En revanche, les salariés dont le contrat a été rompu (licenciement, démission…) avant que survienne la modification dans la situation de l’entreprise ne peuvent prétendre au transfert du contrat de travail au nouvel employeur.
Le transfert des salariés est donc automatique et sans formalité. Le salarié ne peut s’y opposer sauf à démissionner, et sauf le cas où le transfert entraînerait des modifications qu’il refuse [1]
1- Conditions du transfert de contrat de travail.
Le principe relatif au transfert des contrats de travail en cas de changement dans la situation juridique de l’entreprise ne vaut pas pour toutes les situations.

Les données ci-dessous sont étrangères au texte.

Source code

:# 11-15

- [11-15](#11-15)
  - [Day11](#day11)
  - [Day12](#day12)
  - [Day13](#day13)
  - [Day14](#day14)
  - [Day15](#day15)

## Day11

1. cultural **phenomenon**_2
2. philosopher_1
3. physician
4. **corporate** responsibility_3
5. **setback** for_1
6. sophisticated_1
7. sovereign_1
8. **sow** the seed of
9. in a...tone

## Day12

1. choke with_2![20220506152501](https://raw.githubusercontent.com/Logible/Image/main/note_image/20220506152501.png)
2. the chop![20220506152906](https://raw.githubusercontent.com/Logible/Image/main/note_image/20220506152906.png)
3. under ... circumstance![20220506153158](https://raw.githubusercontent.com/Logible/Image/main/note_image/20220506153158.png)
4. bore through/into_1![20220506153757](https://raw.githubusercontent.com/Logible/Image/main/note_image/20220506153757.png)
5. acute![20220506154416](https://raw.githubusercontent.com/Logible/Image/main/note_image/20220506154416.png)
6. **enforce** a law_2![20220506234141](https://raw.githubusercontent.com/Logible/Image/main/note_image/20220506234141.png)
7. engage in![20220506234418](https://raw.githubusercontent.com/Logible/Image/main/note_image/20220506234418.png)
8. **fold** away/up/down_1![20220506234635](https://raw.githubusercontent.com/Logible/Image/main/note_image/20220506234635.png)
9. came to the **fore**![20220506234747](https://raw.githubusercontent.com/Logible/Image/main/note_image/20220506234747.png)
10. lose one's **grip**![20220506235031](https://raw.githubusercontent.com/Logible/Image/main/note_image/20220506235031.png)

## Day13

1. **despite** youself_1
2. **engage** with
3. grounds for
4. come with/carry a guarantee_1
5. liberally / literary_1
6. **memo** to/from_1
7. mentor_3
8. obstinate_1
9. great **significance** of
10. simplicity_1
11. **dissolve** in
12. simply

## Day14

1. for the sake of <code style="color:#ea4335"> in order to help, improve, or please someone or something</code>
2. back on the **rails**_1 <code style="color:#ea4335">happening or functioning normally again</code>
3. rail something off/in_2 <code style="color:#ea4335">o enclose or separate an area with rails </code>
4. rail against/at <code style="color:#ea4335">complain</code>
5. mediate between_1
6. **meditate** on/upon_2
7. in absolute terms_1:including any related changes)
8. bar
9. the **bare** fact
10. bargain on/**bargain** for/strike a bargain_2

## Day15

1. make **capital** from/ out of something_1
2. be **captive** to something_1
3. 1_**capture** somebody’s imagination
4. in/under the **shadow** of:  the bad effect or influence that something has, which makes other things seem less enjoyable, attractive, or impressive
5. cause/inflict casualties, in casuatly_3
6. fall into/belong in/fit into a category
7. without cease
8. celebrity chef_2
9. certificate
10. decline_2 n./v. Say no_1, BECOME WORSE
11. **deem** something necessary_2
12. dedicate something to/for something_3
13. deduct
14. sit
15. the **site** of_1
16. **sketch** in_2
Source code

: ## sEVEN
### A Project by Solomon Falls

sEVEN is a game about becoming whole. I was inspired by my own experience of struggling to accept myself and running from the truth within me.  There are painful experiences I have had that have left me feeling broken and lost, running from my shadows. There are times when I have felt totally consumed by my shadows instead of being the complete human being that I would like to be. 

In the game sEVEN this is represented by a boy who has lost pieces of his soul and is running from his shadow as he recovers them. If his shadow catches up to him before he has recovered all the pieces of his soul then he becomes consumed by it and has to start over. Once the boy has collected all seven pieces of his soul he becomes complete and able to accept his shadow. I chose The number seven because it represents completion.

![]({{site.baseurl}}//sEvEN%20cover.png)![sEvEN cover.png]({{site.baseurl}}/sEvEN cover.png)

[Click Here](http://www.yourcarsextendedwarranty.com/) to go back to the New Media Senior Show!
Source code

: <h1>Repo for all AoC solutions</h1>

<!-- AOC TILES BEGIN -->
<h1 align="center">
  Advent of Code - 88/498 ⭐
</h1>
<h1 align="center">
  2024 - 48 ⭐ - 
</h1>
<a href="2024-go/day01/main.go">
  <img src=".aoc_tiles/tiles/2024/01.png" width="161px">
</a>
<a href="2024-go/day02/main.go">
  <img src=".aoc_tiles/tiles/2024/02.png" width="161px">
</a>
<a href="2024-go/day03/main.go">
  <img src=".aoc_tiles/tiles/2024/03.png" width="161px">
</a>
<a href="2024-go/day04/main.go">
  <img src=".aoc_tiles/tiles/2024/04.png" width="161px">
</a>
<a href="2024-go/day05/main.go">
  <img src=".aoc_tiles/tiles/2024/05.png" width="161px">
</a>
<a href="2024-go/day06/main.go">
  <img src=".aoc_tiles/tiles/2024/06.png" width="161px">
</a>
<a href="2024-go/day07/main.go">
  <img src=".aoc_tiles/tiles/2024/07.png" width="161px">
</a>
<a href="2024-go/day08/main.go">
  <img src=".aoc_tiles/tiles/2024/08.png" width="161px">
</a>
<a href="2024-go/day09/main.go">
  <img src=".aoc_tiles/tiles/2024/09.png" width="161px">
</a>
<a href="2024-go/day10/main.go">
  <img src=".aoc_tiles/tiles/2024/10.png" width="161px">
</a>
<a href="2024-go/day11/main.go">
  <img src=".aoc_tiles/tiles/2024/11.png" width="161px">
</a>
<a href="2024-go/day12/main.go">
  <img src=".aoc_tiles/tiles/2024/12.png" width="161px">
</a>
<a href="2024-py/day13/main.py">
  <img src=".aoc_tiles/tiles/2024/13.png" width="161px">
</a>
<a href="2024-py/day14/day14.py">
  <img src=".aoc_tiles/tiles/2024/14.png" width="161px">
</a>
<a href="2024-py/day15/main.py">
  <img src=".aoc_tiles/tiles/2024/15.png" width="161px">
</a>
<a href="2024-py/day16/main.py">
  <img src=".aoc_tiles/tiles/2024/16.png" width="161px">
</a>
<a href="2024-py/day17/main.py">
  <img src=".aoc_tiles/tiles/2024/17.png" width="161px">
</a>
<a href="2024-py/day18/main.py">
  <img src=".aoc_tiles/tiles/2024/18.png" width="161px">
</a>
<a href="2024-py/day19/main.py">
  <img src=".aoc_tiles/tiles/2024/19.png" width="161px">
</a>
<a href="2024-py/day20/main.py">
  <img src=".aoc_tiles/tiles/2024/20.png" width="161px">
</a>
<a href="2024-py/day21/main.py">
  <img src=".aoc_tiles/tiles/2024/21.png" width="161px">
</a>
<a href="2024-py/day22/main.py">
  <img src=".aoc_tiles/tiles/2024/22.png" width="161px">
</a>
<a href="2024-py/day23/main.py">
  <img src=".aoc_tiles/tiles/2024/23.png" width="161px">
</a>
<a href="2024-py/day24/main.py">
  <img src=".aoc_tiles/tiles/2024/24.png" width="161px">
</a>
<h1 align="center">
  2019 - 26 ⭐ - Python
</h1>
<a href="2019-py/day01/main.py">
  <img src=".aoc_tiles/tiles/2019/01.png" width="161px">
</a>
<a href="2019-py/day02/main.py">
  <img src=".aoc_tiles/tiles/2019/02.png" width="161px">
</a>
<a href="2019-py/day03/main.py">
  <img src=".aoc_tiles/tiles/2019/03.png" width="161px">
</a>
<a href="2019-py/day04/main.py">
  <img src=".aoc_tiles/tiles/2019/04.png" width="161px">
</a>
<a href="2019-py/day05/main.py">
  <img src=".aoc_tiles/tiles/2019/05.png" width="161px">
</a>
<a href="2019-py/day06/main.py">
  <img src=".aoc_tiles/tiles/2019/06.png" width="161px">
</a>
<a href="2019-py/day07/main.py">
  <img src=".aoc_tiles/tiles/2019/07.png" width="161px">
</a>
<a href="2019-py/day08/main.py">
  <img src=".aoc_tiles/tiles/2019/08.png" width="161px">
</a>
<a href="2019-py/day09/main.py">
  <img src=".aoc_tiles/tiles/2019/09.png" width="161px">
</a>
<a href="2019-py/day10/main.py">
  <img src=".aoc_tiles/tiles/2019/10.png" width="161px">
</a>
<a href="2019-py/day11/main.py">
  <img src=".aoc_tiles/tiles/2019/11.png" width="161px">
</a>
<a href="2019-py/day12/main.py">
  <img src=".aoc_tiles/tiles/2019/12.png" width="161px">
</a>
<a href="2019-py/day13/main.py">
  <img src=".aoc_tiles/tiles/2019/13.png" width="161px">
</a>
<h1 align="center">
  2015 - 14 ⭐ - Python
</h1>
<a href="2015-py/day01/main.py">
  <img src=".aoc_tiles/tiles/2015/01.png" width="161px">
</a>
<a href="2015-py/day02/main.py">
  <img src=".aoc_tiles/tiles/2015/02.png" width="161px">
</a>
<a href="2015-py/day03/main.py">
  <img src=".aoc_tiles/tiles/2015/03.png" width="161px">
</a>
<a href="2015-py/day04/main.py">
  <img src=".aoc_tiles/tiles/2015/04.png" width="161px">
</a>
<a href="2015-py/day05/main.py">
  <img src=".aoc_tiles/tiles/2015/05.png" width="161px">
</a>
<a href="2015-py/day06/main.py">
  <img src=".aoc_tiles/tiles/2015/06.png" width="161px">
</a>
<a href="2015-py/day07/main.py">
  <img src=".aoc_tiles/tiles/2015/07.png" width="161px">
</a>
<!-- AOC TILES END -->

L’article L1224-1 du Code du travail, posant ce principe vise notamment les opérations de vente, de fusion, de transformation du fond.
Cette liste n’est toutefois pas exhaustive et la jurisprudence a étendu ce principe du maintien des contrats de travail à d’autres hypothèses telles que la cession totale ou partielle d’entreprise ou encore les apports partiels d’actifs.
Transfert d’une entité économique autonome.
Une entité économique c’est quoi ?
Le maintien des contrats de travail ne vaut qu’en présence du transfert d’une entité économique autonome. L’article L1224-1 du Code du travail ne donnant aucune définition de cette notion juridique, il faut, pour cerner cette notion, prendre lecture de la directive du 12 mars 2001 qui énonce qu’une entité économique est caractérisée par un ensemble organisé de moyens, avec une finalité spécifique : la poursuivre d’une activité économique.
La Cour de cassation considère quant à elle, et ce de manière constante, que « constitue une entité économique un ensemble organisé de personnes et d’éléments corporels ou incorporels permettant l’exercice d’une activité économique qui poursuit un objectif propre » [2].
Selon la Cour de justice des Communautés européennes [3] « il convient de prendre en considération l’ensemble des circonstances de fait qui caractérisent l’opération en cause, au nombre desquelles figurent notamment le type d’entreprise ou d’établissement dont il s’agit, le transfert ou non des éléments corporels, tels que les bâtiments et les biens mobiliers, la valeur des éléments incorporels au moment du transfert, la reprise ou non de l’essentiel des effectifs par le nouveau chef d’entreprise, le transfert ou non de la clientèle, ainsi que le degré de similarité des activités exercées avant et après le transfert et la durée d’une éventuelle suspension de ses activités ».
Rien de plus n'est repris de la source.